Committee wants to sunset new seats
Changes to act would repeal the five additional seats the bill proposes as of the dissolution of the next legislature

Glen Korstrom
Northern News Services

NNSL (July 28/99) - Electoral boundary discussion will continue past the next election if recommendations from the Standing Committee on Government Operations are accepted.

The report itself was unavailable by press time.

Still, committee chair Roy Erasmus' comments Monday at a clause by clause review session left little doubt the committee favours a "sunset clause" in their recommendations to change the bill that adds five additional seats to the NWT legislature in Yellowknife, Inuvik and Hay River.

That clause would repeal the five additional seats the bill proposes as of the dissolution of the next legislature.

"The vast majority of presenters before the committee agreed with this idea," Erasmus told the committee Monday morning about the sunset clause.

"A sunset clause would make it clear that the ridings put in place by Bill 15 are only a temporary fix to a legal problem, not a long-term resolution of constitutional issues."

Erasmus made it clear the committee would recommend the premier adopt a 2-2-2 model for cabinet make-up.

That model would hold for two members to be from Yellowknife, two from Northern ridings and two from southern ridings.

The debate centres around whether the 2-2-2 proposal be in legislation or be left unsaid.
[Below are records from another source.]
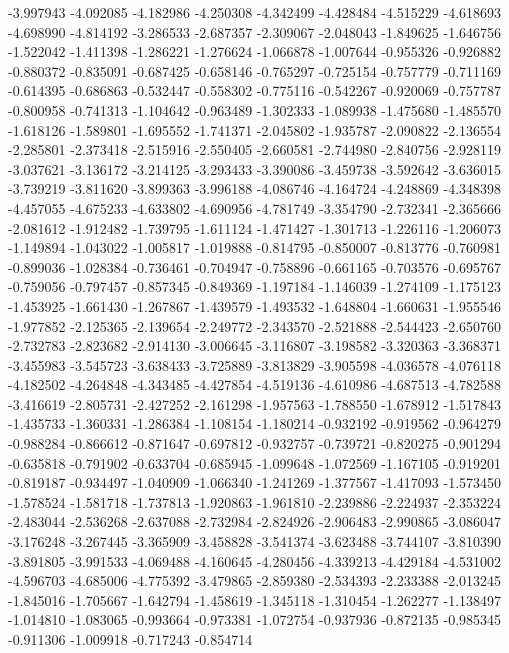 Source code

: -3.997943
-4.092085
-4.182986
-4.250308
-4.342499
-4.428484
-4.515229
-4.618693
-4.698990
-4.814192
-3.286533
-2.687357
-2.309067
-2.048043
-1.849625
-1.646756
-1.522042
-1.411398
-1.286221
-1.276624
-1.066878
-1.007644
-0.955326
-0.926882
-0.880372
-0.835091
-0.687425
-0.658146
-0.765297
-0.725154
-0.757779
-0.711169
-0.614395
-0.686863
-0.532447
-0.558302
-0.775116
-0.542267
-0.920069
-0.757787
-0.800958
-0.741313
-1.104642
-0.963489
-1.302333
-1.089938
-1.475680
-1.485570
-1.618126
-1.589801
-1.695552
-1.741371
-2.045802
-1.935787
-2.090822
-2.136554
-2.285801
-2.373418
-2.515916
-2.550405
-2.660581
-2.744980
-2.840756
-2.928119
-3.037621
-3.136172
-3.214125
-3.293433
-3.390086
-3.459738
-3.592642
-3.636015
-3.739219
-3.811620
-3.899363
-3.996188
-4.086746
-4.164724
-4.248869
-4.348398
-4.457055
-4.675233
-4.633802
-4.690956
-4.781749
-3.354790
-2.732341
-2.365666
-2.081612
-1.912482
-1.739795
-1.611124
-1.471427
-1.301713
-1.226116
-1.206073
-1.149894
-1.043022
-1.005817
-1.019888
-0.814795
-0.850007
-0.813776
-0.760981
-0.899036
-1.028384
-0.736461
-0.704947
-0.758896
-0.661165
-0.703576
-0.695767
-0.759056
-0.797457
-0.857345
-0.849369
-1.197184
-1.146039
-1.274109
-1.175123
-1.453925
-1.661430
-1.267867
-1.439579
-1.493532
-1.648804
-1.660631
-1.955546
-1.977852
-2.125365
-2.139654
-2.249772
-2.343570
-2.521888
-2.544423
-2.650760
-2.732783
-2.823682
-2.914130
-3.006645
-3.116807
-3.198582
-3.320363
-3.368371
-3.455983
-3.545723
-3.638433
-3.725889
-3.813829
-3.905598
-4.036578
-4.076118
-4.182502
-4.264848
-4.343485
-4.427854
-4.519136
-4.610986
-4.687513
-4.782588
-3.416619
-2.805731
-2.427252
-2.161298
-1.957563
-1.788550
-1.678912
-1.517843
-1.435733
-1.360331
-1.286384
-1.108154
-1.180214
-0.932192
-0.919562
-0.964279
-0.988284
-0.866612
-0.871647
-0.697812
-0.932757
-0.739721
-0.820275
-0.901294
-0.635818
-0.791902
-0.633704
-0.685945
-1.099648
-1.072569
-1.167105
-0.919201
-0.819187
-0.934497
-1.040909
-1.066340
-1.241269
-1.377567
-1.417093
-1.573450
-1.578524
-1.581718
-1.737813
-1.920863
-1.961810
-2.239886
-2.224937
-2.353224
-2.483044
-2.536268
-2.637088
-2.732984
-2.824926
-2.906483
-2.990865
-3.086047
-3.176248
-3.267445
-3.365909
-3.458828
-3.541374
-3.623488
-3.744107
-3.810390
-3.891805
-3.991533
-4.069488
-4.160645
-4.280456
-4.339213
-4.429184
-4.531002
-4.596703
-4.685006
-4.775392
-3.479865
-2.859380
-2.534393
-2.233388
-2.013245
-1.845016
-1.705667
-1.642794
-1.458619
-1.345118
-1.310454
-1.262277
-1.138497
-1.014810
-1.083065
-0.993664
-0.973381
-1.072754
-0.937936
-0.872135
-0.985345
-0.911306
-1.009918
-0.717243
-0.854714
"While cabinet is generally supportive of this proposal, it is our view that this type of representation is more properly established by convention," Premier Jim Antoine told the committee Monday.

Former premier Don Morin peppered Antoine with arguments against that stance before the assembly.

"There is no convention because we haven't done that (before,)" he said.

"Putting (the recommendation) in legislation would give the public the opportunity to listen to the debate."

Antoine answered that putting the 2-2-2 formula in legislation would unduly bind the hands of the next legislature while Morin essentially countered that the legislature could extend its own deadline by a stroke of a pen.

A final major likely committee proposal Erasmus addressed was the creation of a constitutional and electoral reform commission.

"Committee members feel that it is crucial that a process be set in place now to resolve our constitutional questions before the end of the next assembly," he said.

The committee was set to table its report in the legislature yesterday.